UNITED NATIONS: India will take over the presidency of the Security Council on Thursday at a time of an acute international crisis that will call upon its diplomatic skills in the UN’s highest decision-making body paralysed in the face of an invasion by a permanent member of a neighbour.
Permanent Representative Ruchira Kamboj will step in as President of a deeply polarised Council where the West is ranged against Moscow and Beijing in a situation exacerbated by veto-wielding Russia’s devastating war against Ukraine.
India will use its presidency to continue to put a spotlight on terrorism, an imminent threat. External Affairs Minister S. Jaishankar is expected to personally preside over a special high-level meeting of the Council on December 15 on the global danger from terrorism.
He tweeted: “We will organise a briefing on aThreats to International Peace and Security caused by Terrorist Acts: Global Approach to Counter Terrorism — Challenges and Way Forward’.”
Convening such sessions known as “Signature Events” is a prerogative of the nation holding the presidency to draw attention to its priorities. The session will follow up a special meeting India convened in Mumbai and New Delhi last month as the chair of the Council’s Counter-Terrorism Committee. Preparing for the presidency, Kamboj met Secretary-General Antonio Guterres on Tuesday and she tweeted they “discussed the priorities and programme of work ahead”.
Ukraine will come up repeatedly in the Council next month as Moscow’s attacks heighten the security threats in Europe and the humanitarian crisis worsens.
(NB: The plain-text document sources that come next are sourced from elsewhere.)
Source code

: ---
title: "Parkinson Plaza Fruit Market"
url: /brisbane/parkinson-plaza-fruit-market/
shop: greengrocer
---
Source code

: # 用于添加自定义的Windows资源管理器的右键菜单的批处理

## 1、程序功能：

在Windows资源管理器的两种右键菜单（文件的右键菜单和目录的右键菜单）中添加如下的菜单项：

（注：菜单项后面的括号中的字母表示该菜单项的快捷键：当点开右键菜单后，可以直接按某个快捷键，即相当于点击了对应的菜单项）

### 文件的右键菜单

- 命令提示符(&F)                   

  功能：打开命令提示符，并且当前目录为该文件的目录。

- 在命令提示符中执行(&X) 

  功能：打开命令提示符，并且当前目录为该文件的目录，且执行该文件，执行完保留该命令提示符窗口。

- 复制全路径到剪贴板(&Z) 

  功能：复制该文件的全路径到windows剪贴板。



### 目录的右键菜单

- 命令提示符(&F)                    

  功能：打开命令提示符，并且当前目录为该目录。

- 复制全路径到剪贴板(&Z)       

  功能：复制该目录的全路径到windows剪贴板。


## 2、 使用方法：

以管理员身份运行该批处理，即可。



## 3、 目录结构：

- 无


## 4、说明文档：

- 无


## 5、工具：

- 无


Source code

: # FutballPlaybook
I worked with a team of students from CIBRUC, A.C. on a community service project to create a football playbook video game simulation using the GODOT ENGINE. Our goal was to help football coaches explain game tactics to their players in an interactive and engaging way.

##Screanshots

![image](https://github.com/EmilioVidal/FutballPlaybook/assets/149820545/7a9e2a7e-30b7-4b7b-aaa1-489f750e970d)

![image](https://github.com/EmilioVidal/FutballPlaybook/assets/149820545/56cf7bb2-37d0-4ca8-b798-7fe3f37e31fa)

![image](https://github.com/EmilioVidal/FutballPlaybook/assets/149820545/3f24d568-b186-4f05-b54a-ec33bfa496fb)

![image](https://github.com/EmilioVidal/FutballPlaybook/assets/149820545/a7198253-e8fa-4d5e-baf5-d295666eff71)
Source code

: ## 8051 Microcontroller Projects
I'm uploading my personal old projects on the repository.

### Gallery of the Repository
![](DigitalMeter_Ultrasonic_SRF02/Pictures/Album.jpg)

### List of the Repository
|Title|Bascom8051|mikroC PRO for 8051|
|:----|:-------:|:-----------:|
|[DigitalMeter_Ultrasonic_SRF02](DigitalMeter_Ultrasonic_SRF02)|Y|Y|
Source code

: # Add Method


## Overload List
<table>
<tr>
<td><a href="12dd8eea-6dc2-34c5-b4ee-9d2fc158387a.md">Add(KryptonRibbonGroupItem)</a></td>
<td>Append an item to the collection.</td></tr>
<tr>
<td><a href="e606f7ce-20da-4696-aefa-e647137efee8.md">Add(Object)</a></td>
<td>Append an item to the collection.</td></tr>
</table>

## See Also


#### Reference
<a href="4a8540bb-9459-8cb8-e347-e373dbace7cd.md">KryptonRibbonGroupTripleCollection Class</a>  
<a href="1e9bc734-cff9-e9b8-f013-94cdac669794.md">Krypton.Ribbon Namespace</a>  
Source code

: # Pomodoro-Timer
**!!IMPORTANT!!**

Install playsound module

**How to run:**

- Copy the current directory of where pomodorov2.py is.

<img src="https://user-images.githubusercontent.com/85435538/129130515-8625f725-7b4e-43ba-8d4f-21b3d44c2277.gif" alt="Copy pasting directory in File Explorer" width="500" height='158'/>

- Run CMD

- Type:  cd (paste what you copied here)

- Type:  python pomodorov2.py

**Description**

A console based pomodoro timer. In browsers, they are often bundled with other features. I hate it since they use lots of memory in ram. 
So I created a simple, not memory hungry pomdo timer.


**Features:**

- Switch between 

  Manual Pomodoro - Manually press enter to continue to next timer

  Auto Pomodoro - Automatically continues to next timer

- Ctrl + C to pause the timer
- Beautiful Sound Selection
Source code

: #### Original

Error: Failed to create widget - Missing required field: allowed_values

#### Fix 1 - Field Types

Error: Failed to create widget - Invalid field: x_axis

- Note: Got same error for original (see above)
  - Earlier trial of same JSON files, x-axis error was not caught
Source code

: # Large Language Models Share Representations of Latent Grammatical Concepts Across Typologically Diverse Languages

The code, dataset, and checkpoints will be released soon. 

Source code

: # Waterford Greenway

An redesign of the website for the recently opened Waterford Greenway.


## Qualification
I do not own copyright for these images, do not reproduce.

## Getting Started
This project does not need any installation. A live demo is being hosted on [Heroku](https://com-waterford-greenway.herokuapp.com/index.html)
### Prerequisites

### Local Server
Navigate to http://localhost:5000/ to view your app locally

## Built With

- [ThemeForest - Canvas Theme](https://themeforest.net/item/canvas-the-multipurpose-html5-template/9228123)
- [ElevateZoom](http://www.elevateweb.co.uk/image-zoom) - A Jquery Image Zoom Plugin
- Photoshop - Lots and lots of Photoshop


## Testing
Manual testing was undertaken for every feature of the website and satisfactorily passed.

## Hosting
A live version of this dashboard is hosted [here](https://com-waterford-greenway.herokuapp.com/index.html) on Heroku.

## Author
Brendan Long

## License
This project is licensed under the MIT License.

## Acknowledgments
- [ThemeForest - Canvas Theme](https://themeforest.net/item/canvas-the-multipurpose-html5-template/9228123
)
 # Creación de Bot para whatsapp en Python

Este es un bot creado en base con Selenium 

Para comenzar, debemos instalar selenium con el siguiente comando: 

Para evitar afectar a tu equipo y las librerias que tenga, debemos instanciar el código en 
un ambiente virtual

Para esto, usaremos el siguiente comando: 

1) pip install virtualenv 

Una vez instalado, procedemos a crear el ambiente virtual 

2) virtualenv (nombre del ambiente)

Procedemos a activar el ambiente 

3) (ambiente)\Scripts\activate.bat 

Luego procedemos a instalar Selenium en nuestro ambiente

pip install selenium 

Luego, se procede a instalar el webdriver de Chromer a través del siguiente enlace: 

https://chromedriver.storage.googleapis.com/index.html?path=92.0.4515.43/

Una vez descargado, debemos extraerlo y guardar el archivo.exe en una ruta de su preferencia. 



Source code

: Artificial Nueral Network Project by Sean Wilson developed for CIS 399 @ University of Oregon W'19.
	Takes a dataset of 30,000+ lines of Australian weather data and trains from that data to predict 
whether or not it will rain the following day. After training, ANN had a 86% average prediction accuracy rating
Although Kamboj will have the benefit of India’s tightrope walk between the adversaries, keeping its lines of diplomatic communications open to all sides at the highest levels, a breakthrough will be impossible. Pulled by both sides, New Delhi, which has repeatedly called for a diplomatic solution to the conflict, has expressed its mild disapproval of Russia’s invasion of Ukraine, but without naming Moscow, but at the same time abstained on votes in both the Council and General Assembly condemning Russia.
The Council is also forced into inaction by veto-wielding China on North Korea’s nuclear and missile tests in defiance of the UN, a threat that directly affects India and Indo-Pacific nations. While it may be impossible for the Council president to arrive get compromises on issues like Ukraine or North Korea, there are other routine matters like peacekeeping operations on which a compromise can be hammered out.
Short of a resolution, the President can also work on developing consensus declarations known as press statements that can express concern on matters like attacks on peacekeepers or deteriorating conditions, or applaud positive developments like Israel and Lebanon agreeing recently on a maritime boundary.
When India takes the gavel from Ghana, it will be its 12th turn presiding over the Council under a system based on alphabetic order and it comes in the last month of its two-year term as an elected member. December is also the shortest month of activity for the Council as traditionally meetings are seldom scheduled for the last days of the year, unless there’s an emergency.
India last presided over the Council in August 2021 when T.S. Tirumurti was the Permanent Representative and before that in 2011 and 2012 during Union Petroleum Minister Hardeep Singh Puri’s tenure as the envoy to the UN.
India’s presidency will start off with a traditional breakfast of the permanent representatives of the 15 Council members on Thursday morning.
It will be followed by the first formal meeting of the Council with India wielding the gavel in a closed session at about 10.30 a.m. New York time (9 p.m. IST) to decide the month’s agenda. Traditionally, the permanent representative of the country that is the month’s president will hold a news conference that will be carried live on the internet by the UN (at media.un.org/en/webtv/).